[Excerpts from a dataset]
------------------------------------------------------------------------

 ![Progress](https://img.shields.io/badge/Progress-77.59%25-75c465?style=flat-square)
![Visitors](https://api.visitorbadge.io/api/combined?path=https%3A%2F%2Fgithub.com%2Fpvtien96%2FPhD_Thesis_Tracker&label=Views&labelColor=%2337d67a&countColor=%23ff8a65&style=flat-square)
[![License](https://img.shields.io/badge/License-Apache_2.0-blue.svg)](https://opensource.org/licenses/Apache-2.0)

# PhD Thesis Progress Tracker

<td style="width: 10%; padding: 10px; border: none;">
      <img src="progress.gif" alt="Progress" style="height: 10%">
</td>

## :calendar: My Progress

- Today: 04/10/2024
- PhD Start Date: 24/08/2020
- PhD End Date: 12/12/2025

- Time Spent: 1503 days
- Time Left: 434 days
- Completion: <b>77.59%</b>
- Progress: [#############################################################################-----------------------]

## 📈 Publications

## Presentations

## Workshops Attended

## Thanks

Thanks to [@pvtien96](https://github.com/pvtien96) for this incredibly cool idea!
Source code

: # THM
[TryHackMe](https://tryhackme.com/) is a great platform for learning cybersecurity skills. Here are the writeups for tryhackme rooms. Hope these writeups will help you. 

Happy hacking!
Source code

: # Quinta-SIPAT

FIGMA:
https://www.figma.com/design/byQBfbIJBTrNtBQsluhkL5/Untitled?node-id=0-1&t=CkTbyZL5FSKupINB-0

------------------------------------------------------------------------

Filter the entries down to the lines that include the string "square".

 ![Progress](https://img.shields.io/badge/Progress-77.59%25-75c465?style=flat-square)
![Visitors](https://api.visitorbadge.io/api/combined?path=https%3A%2F%2Fgithub.com%2Fpvtien96%2FPhD_Thesis_Tracker&label=Views&labelColor=%2337d67a&countColor=%23ff8a65&style=flat-square)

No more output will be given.